Марек понял. Звержина лежал в стороне от подстилки, далеко в поле, обнимая Швейка. А возле Марека было пустое место, ещё тёплое и, очевидно, нагретое Дуней.

С восходом солнца она разбудила остальных. Когда Швейк стал искать взглядом ведро, чтобы умыться, Трофим Иванович рассмеялся:

– Опять хочешь умываться? Не надо, в воскресенье вымоемся.

А девушки вынули из мешка коробочку простой, дешёвой пудры и кусками ваты напудрили свои немытые лица, а как только похлёбка была съедена, Трофим Иванович вскочил на ноги:

– Ну-ка, на работу! Смотрите, дети, к субботе мы должны все кончить.

И так шёл день за днём. А в субботу Трофим Иванович, когда за ними приехала его жена, послал Марека с Дуняшей с возом пшеницы домой, сказав, что сами они после обеда домолотят остальное и в воскресенье утром приедут на рассвете, чтобы успеть пойти к обедне.
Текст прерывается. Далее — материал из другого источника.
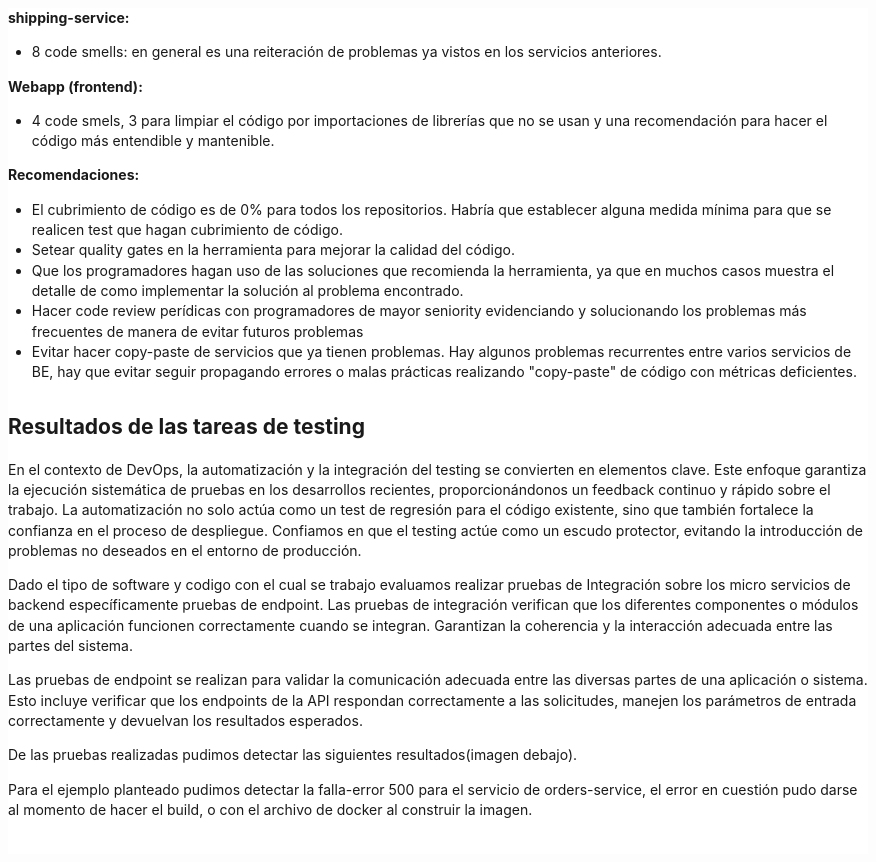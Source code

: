 **shipping-service:**
- 8 code smells: en general es una reiteración de problemas ya vistos en los servicios anteriores.
	 
**Webapp (frontend):** 
- 4 code smels, 3 para limpiar el código por importaciones de librerías que no se usan y una recomendación para hacer el código más entendible y mantenible.

	
**Recomendaciones:**
	
- El cubrimiento de código es de 0% para todos los repositorios. Habría que establecer alguna medida mínima para que se realicen test que hagan cubrimiento de código.
- Setear quality gates en la herramienta para mejorar la calidad del código.
- Que los programadores hagan uso de las soluciones que recomienda la herramienta, ya que en muchos casos muestra el detalle de como implementar la solución al problema encontrado.
- Hacer code review perídicas con programadores de mayor seniority evidenciando y solucionando los problemas más frecuentes de manera de evitar futuros problemas
- Evitar hacer copy-paste de servicios que ya tienen problemas. Hay algunos problemas recurrentes entre varios servicios de BE, hay que evitar seguir propagando errores o malas prácticas realizando "copy-paste" de código con métricas deficientes.

## Resultados de las tareas de testing

En el contexto de DevOps, la automatización y la integración del testing se convierten en elementos clave. Este enfoque garantiza la ejecución sistemática de pruebas en los desarrollos recientes, proporcionándonos un feedback continuo y rápido sobre el trabajo. 
La automatización no solo actúa como un test de regresión para el código existente, sino que también fortalece la confianza en el proceso de despliegue. Confiamos en que el testing actúe como un escudo protector, evitando la introducción de problemas no deseados en el entorno de producción.

Dado el tipo de software y codigo con el cual se trabajo evaluamos realizar pruebas de Integración sobre los micro servicios de backend específicamente pruebas de endpoint.
Las pruebas de integración verifican que los diferentes componentes o módulos de una aplicación funcionen correctamente cuando se integran. Garantizan la coherencia y la interacción adecuada entre las partes del sistema.

Las pruebas de endpoint se realizan para validar la comunicación adecuada entre las diversas partes de una aplicación o sistema. Esto incluye verificar que los endpoints de la API respondan correctamente a las solicitudes, manejen los parámetros de entrada correctamente y devuelvan los resultados esperados.

De las pruebas realizadas pudimos detectar las siguientes resultados(imagen debajo).

Para el ejemplo planteado pudimos detectar la falla-error 500 para el servicio de orders-service, el error en cuestión pudo darse al momento de hacer el build, o con el archivo de docker al construir la imagen.

<br>
<p align = "center">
Всю дорогу, которую они ехали вместе, Дуня не разговаривала с Мареком, и, только когда приближались к деревне, она заговорила с ним в первый раз после того утра, когда назвала его дураком.

– Ты знаешь, я выхожу замуж. На будущей неделе жених из Каргино со сватами приедет за мной; так говорила его мать моей матери. Ты будешь гулять на моей свадьбе?

– Буду, – сказал Марек, напрасно пытаясь разгадать загадку этой молодой, примитивной человеческой самки, кипящей жизнью и здоровьем. – А когда свадьба будет?

– Если наши договорятся, то через три недели, – вздохнула Дуня, и её грязное лицо покраснело под слоем пудры. – Жених он богатый, земли у него много. И говорят о нем, что он человек хороший, что жену бить не будет. Его отец тоже не бил. – Дуня подсела к Мареку, взяла его руку в свою и стала жаловаться: – Мне семнадцать, а жениху двадцать лет; уж пора замуж. Уж надо мной и то бабы подсмеиваются, а мама страшно бранится. С Ольгой Федоровной она из-за этого поругалась. Та ей сказала: «Какая же у тебя дочь! Такая безобразная, что ни один бездельник не хочет её взять замуж!» Но ведь я не безобразна?